Problem details
Return only those lines of the listing that hold the word "virtual".

·····

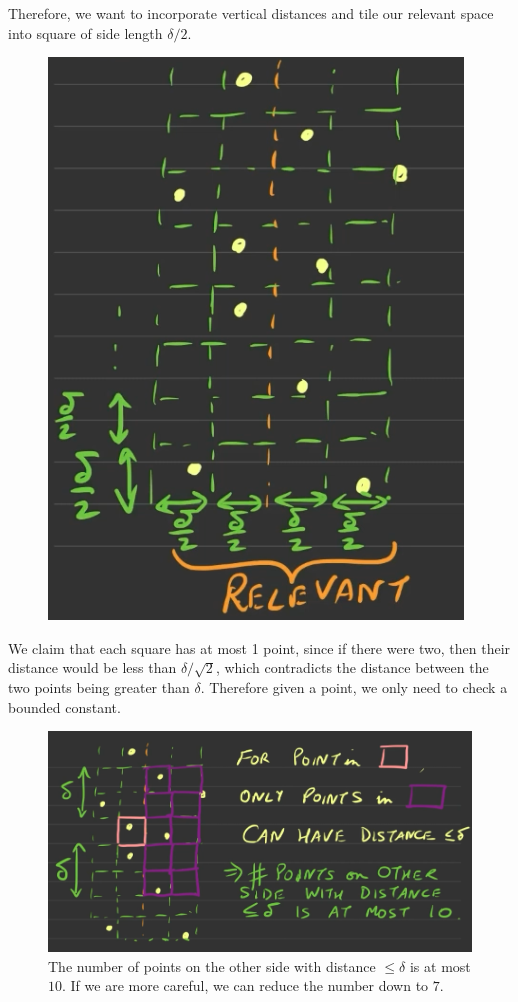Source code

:   Therefore, we want to incorporate vertical distances and tile our relevant space into square of side length $\delta/2$.  

  \begin{figure}[H]
    \centering 
    \includegraphics[scale=0.4]{img/cp3.png}
    \caption{} 
    \label{fig:closest_point3}
  \end{figure}

  We claim that each square has at most 1 point, since if there were two, then their distance would be less than $\delta / \sqrt{2}$, which contradicts the distance between the two points being greater than $\delta$. Therefore given a point, we only need to check a bounded constant. 

  \begin{figure}[H]
    \centering 
    \includegraphics[scale=0.4]{img/cp4.png}
    \caption{The number of points on the other side with distance $\leq \delta$ is at most $10$. If we are more careful, we can reduce the number down to $7$. } 
    \label{fig:closest_point4}
  \end{figure}

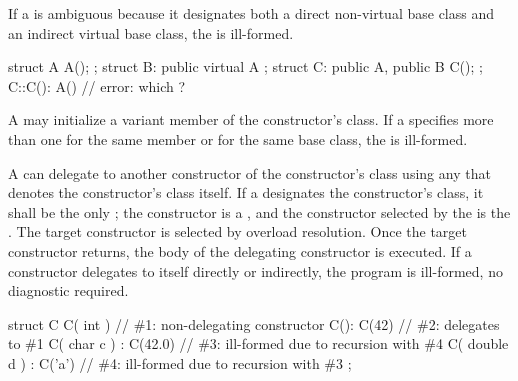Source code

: \pnum
If a
is ambiguous because it designates both a direct non-virtual base class and
an indirect virtual base class, the
is ill-formed.
\begin{example}
\begin{codeblock}
struct A { A(); };
struct B: public virtual A { };
struct C: public A, public B { C(); };
C::C(): A() { }                 // error: which ?
\end{codeblock}
\end{example}

\pnum
A
may initialize a variant member of the
constructor's class.
If a
specifies more than one
for the same member or for the same base class,
the
is ill-formed.

\pnum
A  can delegate to another
constructor of the constructor's class using any
 that denotes the constructor's class itself. If a
 designates the constructor's class,
it shall be the only ; the constructor
is a , and the constructor selected by the
 is the .
The target constructor is selected by overload resolution.
Once the target constructor returns, the body of the delegating constructor
is executed. If a constructor delegates to itself directly or indirectly,
the program is ill-formed, no diagnostic required.
\begin{example}
\begin{codeblock}
struct C {
  C( int ) { }                  // \#1: non-delegating constructor
  C(): C(42) { }                // \#2: delegates to \#1
  C( char c ) : C(42.0) { }     // \#3: ill-formed due to recursion with \#4
  C( double d ) : C('a') { }    // \#4: ill-formed due to recursion with \#3
};
\end{codeblock}
\end{example}

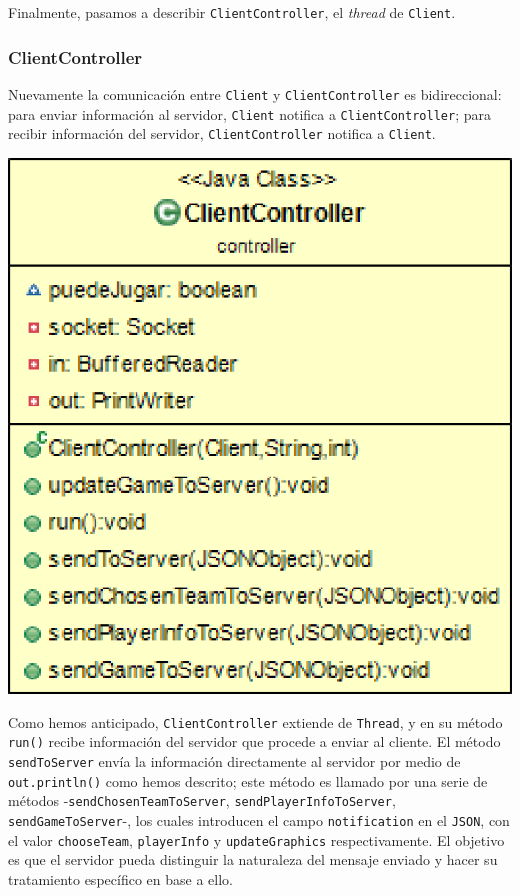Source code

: \documentclass[../DocumentoOficial.tex]{subfiles}
\begin{document}
Finalmente, pasamos a describir \texttt{ClientController}, el \textit{thread} de \texttt{Client}.

\subsubsection{ClientController}
Nuevamente la comunicación entre \texttt{Client} y \texttt{ClientController} es bidireccional: para enviar información al servidor, \texttt{Client} notifica a \texttt{ClientController}; para recibir información del servidor, \texttt{ClientController} notifica a \texttt{Client}.

\begin{center}
\includegraphics[scale=0.45]{ClientController-sprint7.png} 
\end{center}

Como hemos anticipado, \texttt{ClientController} extiende de \texttt{Thread}, y en su método \texttt{run()} recibe información del servidor que procede a enviar al cliente. El método \texttt{sendToServer} envía la información directamente al servidor por medio de \texttt{out.println()} como hemos descrito; este método es llamado por una serie de métodos -\texttt{sendChosenTeamToServer}, \texttt{sendPlayerInfoToServer}, \texttt{sendGameToServer}-, los cuales introducen el campo \texttt{notification} en el \texttt{JSON}, con el valor \texttt{chooseTeam}, \texttt{playerInfo} y \texttt{updateGraphics} respectivamente. El objetivo es que el servidor pueda distinguir la naturaleza del mensaje enviado y hacer su tratamiento específico en base a ello.
\end{document}

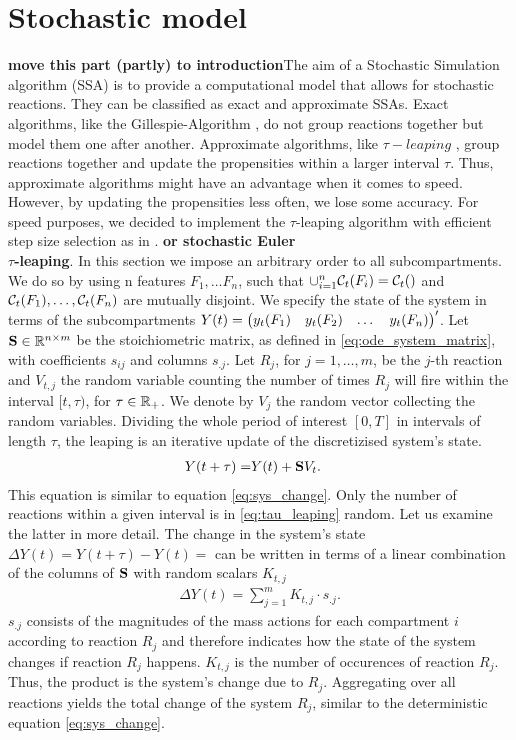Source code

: \section{Stochastic model}
\label{sec:stochastic}
\textbf{move this part (partly) to introduction}The aim of a Stochastic Simulation algorithm (SSA) is to provide a computational model that allows for stochastic reactions. They can be classified as exact and approximate SSAs. Exact algorithms, like the Gillespie-Algorithm \citep{Gillespie.1977}, do not group reactions together but model them one after another. Approximate algorithms, like $\tau-leaping$ \citep{Gillespie.2001}, group reactions together and update the propensities within a larger interval $\tau$. Thus, approximate algorithms might have an advantage when it comes to speed. However, by updating the propensities less often, we lose some accuracy. For speed purposes, we decided to implement the $\tau$-leaping algorithm with efficient step size selection as in \cite{Cao.2006}. \textbf{or stochastic Euler} \\

\textbf{$\tau$-leaping}. In this section we impose an arbitrary order to all subcompartments. We do so by using n features $F_1, \dots F_n$, such that $\cup_{i=1}^n \mathcal{C}_t(F_i) = \mathcal{C}_t()$ and $\mathcal{C}_t(F_1), \dots, \mathcal{C}_t(F_n)$ are mutually disjoint. We specify the state of the system in terms of the subcompartments $Y(t) = \begin{pmatrix} y_t(F_1) & y_t(F_2) & \dots & y_t(F_n)\end{pmatrix}'$. Let $\mathbf{S} \in \mathbb{R}^{n \times m}$ be the stoichiometric matrix, as defined in \eqref{eq:ode_system_matrix}, with coefficients $s_{ij}$ and columns $s_{.j}$. Let $R_j$, for $j=1, \dots, m$, be the $j$-th reaction and $V_{t,j}$ the random variable counting the number of times $R_j$ will fire within the interval $[t, \tau)$, for $\tau \in \mathbb{R}_+$. We denote by $V_j$ the random vector collecting the random variables. Dividing the whole period of interest $[0, T]$ in intervals of length $\tau$, the leaping is an iterative update of the discretizised system's state.
\begin{align}
\label{eq:tau_leaping}
Y(t + \tau) =& Y(t) + \mathbf{S} V_t.
\end{align}
This equation is similar to equation \eqref{eq:sys_change}. Only the number of reactions within a given interval is in \eqref{eq:tau_leaping} random. Let us examine the latter in more detail. The change in the system's state $\Delta Y(t) = Y(t + \tau) - Y(t)=$ can be written in terms of a linear combination of the columns of $\mathbf{S}$ with random scalars $K_{t,j}$
\begin{align}
\Delta Y(t) = \sum_{j=1}^m K_{t,j} \cdot s_{.j}.
\end{align}
$s_{.j}$ consists of the magnitudes of the mass actions for each compartment $i$ according to reaction $R_j$ and therefore indicates how the state of the system changes if reaction $R_j$ happens. $K_{t,j}$ is the number of occurences of reaction $R_j$. Thus, the product is the system's change due to $R_j$. Aggregating over all reactions yields the total change of the system $R_j$, similar to the deterministic equation \eqref{eq:sys_change}.\\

·····

Response area
is ambiguous because it designates both a direct non-virtual base class and
an indirect virtual base class, the
struct B: public virtual A { };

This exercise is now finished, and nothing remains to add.